Второй вариант толкования, если вдуматься, тоже неприемлем. Предположим, «begetter» означает «доставивший рукопись», но разве Шекспир обещал бессмертие тому, кто доставит его рукопись мистеру Торпу? Опять получается неувязка. Поневоле мы возвращаемся к первой версии: издатель посвятил издаваемую книгу главному ее герою – тайному Другу, вдохновившему автора публикуемых сонетов. Доставить же их издателю мог не только он сам, но и кто-то из общих друзей Автора и Друга, которому они позволили сделать список сонетов или кому Автор доверил на сохранение свои рукописи, уезжая из Лондона.
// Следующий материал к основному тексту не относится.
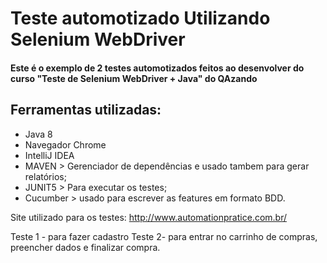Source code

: # Teste automotizado Utilizando Selenium WebDriver
#### Este é o exemplo de 2 testes automotizados feitos ao desenvolver do curso "Teste de Selenium WebDriver + Java" do QAzando

## Ferramentas utilizadas:
* Java 8
* Navegador Chrome
* IntelliJ IDEA 
* MAVEN > Gerenciador de dependências e usado tambem para gerar relatórios;
* JUNIT5 > Para executar os testes;
* Cucumber > usado para escrever as features em formato BDD. 

Site utilizado para os testes: http://www.automationpratice.com.br/

Teste 1 - para fazer cadastro
Teste 2- para entrar no carrinho de compras, preencher dados e finalizar compra. 
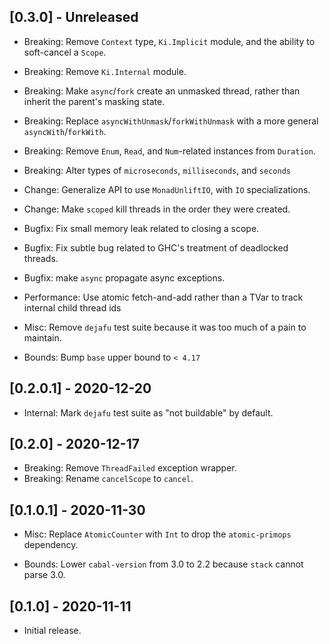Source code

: ## [0.3.0] - Unreleased

- Breaking: Remove `Context` type, `Ki.Implicit` module, and the ability to soft-cancel a `Scope`.
- Breaking: Remove `Ki.Internal` module.
- Breaking: Make `async`/`fork` create an unmasked thread, rather than inherit the parent's masking state.
- Breaking: Replace `asyncWithUnmask`/`forkWithUnmask` with a more general `asyncWith`/`forkWith`.
- Breaking: Remove `Enum`, `Read`, and `Num`-related instances from `Duration`.
- Breaking: Alter types of `microseconds`, `milliseconds`, and `seconds`

- Change: Generalize API to use `MonadUnliftIO`, with `IO` specializations.
- Change: Make `scoped` kill threads in the order they were created.

- Bugfix: Fix small memory leak related to closing a scope.
- Bugfix: Fix subtle bug related to GHC's treatment of deadlocked threads.
- Bugfix: make `async` propagate async exceptions.

- Performance: Use atomic fetch-and-add rather than a TVar to track internal child thread ids

- Misc: Remove `dejafu` test suite because it was too much of a pain to maintain.

- Bounds: Bump `base` upper bound to `< 4.17`

## [0.2.0.1] - 2020-12-20

- Internal: Mark `dejafu` test suite as "not buildable" by default.

## [0.2.0] - 2020-12-17

- Breaking: Remove `ThreadFailed` exception wrapper.
- Breaking: Rename `cancelScope` to `cancel`.

## [0.1.0.1] - 2020-11-30

- Misc: Replace `AtomicCounter` with `Int` to drop the `atomic-primops` dependency.

- Bounds: Lower `cabal-version` from 3.0 to 2.2 because `stack` cannot parse 3.0.

## [0.1.0] - 2020-11-11

- Initial release.
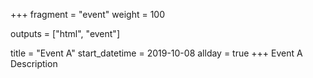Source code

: +++
fragment = "event"
weight = 100

outputs = ["html", "event"]

title = "Event A"
start_datetime = 2019-10-08
allday = true
+++
Event A Description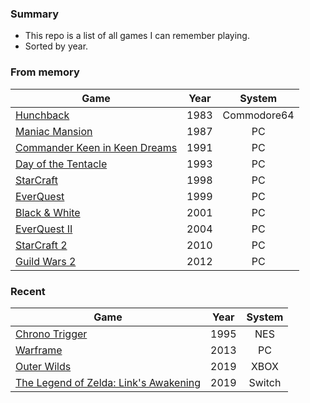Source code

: ### Summary

- This repo is a list of all games I can remember playing.
- Sorted by year.

### From memory

| Game                                                                                         | Year |   System    |
| -------------------------------------------------------------------------------------------- | :--: | :---------: |
| [Hunchback](https://en.wikipedia.org/wiki/Hunchback_(video_game))                            | 1983 | Commodore64 |
| [Maniac Mansion](https://en.wikipedia.org/wiki/Maniac_Mansion)                               | 1987 |     PC      |
| [Commander Keen in Keen Dreams](https://en.wikipedia.org/wiki/Commander_Keen_in_Keen_Dreams) | 1991 |     PC      |
| [Day of the Tentacle](https://en.wikipedia.org/wiki/Day_of_the_Tentacle)                     | 1993 |     PC      |
| [StarCraft](https://en.wikipedia.org/wiki/StarCraft_(video_game))                            | 1998 |     PC      |
| [EverQuest](https://en.wikipedia.org/wiki/EverQuest)                                         | 1999 |     PC      |
| [Black & White](https://en.wikipedia.org/wiki/Black_%26_White_(video_game))                  | 2001 |     PC      |
| [EverQuest II](https://en.wikipedia.org/wiki/EverQuest_II)                                   | 2004 |     PC      |
| [StarCraft 2](https://en.wikipedia.org/wiki/StarCraft_II:_Wings_of_Liberty)                  | 2010 |     PC      |
| [Guild Wars 2](https://en.wikipedia.org/wiki/Guild_Wars_2)                                   | 2012 |     PC      |

### Recent

| Game                                                                                                                             | Year | System |
| -------------------------------------------------------------------------------------------------------------------------------- | :--: | :----: |
| [Chrono Trigger](https://en.wikipedia.org/wiki/Chrono_Trigger)                                                                   | 1995 |  NES   |
| [Warframe](https://en.wikipedia.org/wiki/Warframe)                                                                               | 2013 |   PC   |
| [Outer Wilds](https://en.wikipedia.org/wiki/Outer_Wilds)                                                                         | 2019 |  XBOX  |
| [The Legend of Zelda: Link's Awakening](https://en.wikipedia.org/wiki/The_Legend_of_Zelda:_Link%27s_Awakening_(2019_video_game)) | 2019 | Switch |
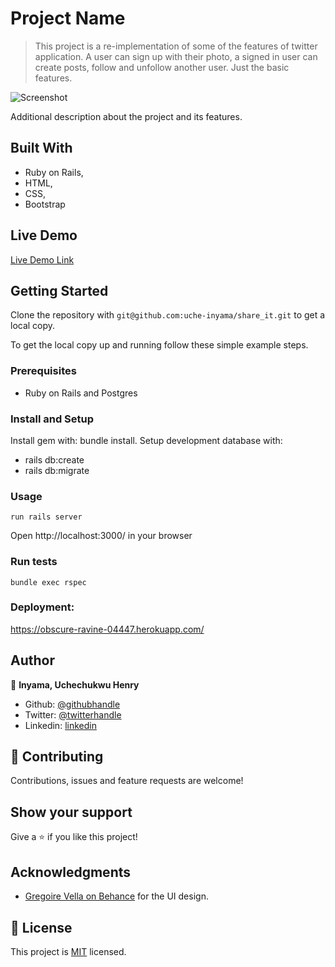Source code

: # Project Name

> This project is a re-implementation of some of the features of twitter application.
> A user can sign up with their photo, a signed in user can create posts, follow and unfollow another user.
> Just the basic features.

![Screenshot](https://user-images.githubusercontent.com/46329537/81774954-b1d16a80-94e3-11ea-94e2-99a5e5d70568.png)

Additional description about the project and its features.

## Built With

- Ruby on Rails,
- HTML,
- CSS,
- Bootstrap

## Live Demo

[Live Demo Link](https://obscure-ravine-04447.herokuapp.com/)

## Getting Started

Clone the repository with `git@github.com:uche-inyama/share_it.git` to get a local copy.

To get the local copy up and running follow these simple example steps.

### Prerequisites

- Ruby on Rails and Postgres

### Install and Setup

Install gem with: bundle install.
Setup development database with:

- rails db:create
- rails db:migrate

### Usage

    run rails server

Open http://localhost:3000/ in your browser

### Run tests

    bundle exec rspec

### Deployment:

https://obscure-ravine-04447.herokuapp.com/

## Author

👤 **Inyama, Uchechukwu Henry**

- Github: [@githubhandle](https://github.com/uche-inyama)
- Twitter: [@twitterhandle](https://twitter.com/euuoc)
- Linkedin: [linkedin](https://www.linkedin.com/in/uchechukwu-inyama-b3429a105/)

## 🤝 Contributing

Contributions, issues and feature requests are welcome!

## Show your support

Give a ⭐️ if you like this project!

## Acknowledgments

- [Gregoire Vella on Behance](https://www.behance.net/gallery/14286087/Twitter-Redesign-of-UI-details) for the UI design.

## 📝 License

This project is [MIT](lic.url) licensed.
Непреодолимое обстоятельство.

Предисловие к книге, конечно, должен был написать ее автор, – если только он знал о готовящемся издании и если не существовало к тому каких-либо непреодолимых препятствий. Таким препятствием могла быть, например, смерть сочинителя. В этом случае становится понятным и чужое предисловие, и эпитет «бессмертный» в применении к автору. Может быть, распространился слух о смерти Шекспира? Если учесть, что в то время его не было в Лондоне и чума свирепствовала как в столице, так и в провинции, Томас Торп вполне мог поверить в этот слух. Тогда, между прочим, становится понятным и необычный титул книги «Шекспировы сонеты»:

Так, с притяжательным окончанием было принято именовать лишь неживых классиков, например HOMERS ODISSEY, а здравствующего автора на титуле книги писали после названия, например: «Сонеты Уильяма Шекспира»:

Когда чума приходила в Лондон, «существованья шаткость» ощущалась особенно остро; смерть ходила рядом с каждым. И поэты заботились о сохранении своих творений не меньше, чем о судьбе бренного тела. Эту тему любил обыгрывать юный Джон Донн в своих стихотворных посланиях друзьям:

Доказано, что ад есть разлученье С друзьями – и безвестности мученье – Здесь, где зараза входит в каждый дом И поджидает за любым углом. С тобой моя любовь: иди, не мешкай, Моей ты будешь проходною пешкой, Коль избегу ужасного конца; А нет – так завещаньем мертвеца[33].
«Ступай, Мой Стих Хромой…».

«Моей ты будешь проходною пешкой» подразумевает превращение пешки, гибнущей на последней горизонтали, в ферзя, – эквивалентное алхимическому превращению простого металла в золото, а также бренной жизни поэта – в бессмертное искусство. Ср. у Пастернака:

И какую-то черную доведь И – с тоскою какою-то бешеной – К преставлению света готовит, Конноборцем над пешками пешими[34].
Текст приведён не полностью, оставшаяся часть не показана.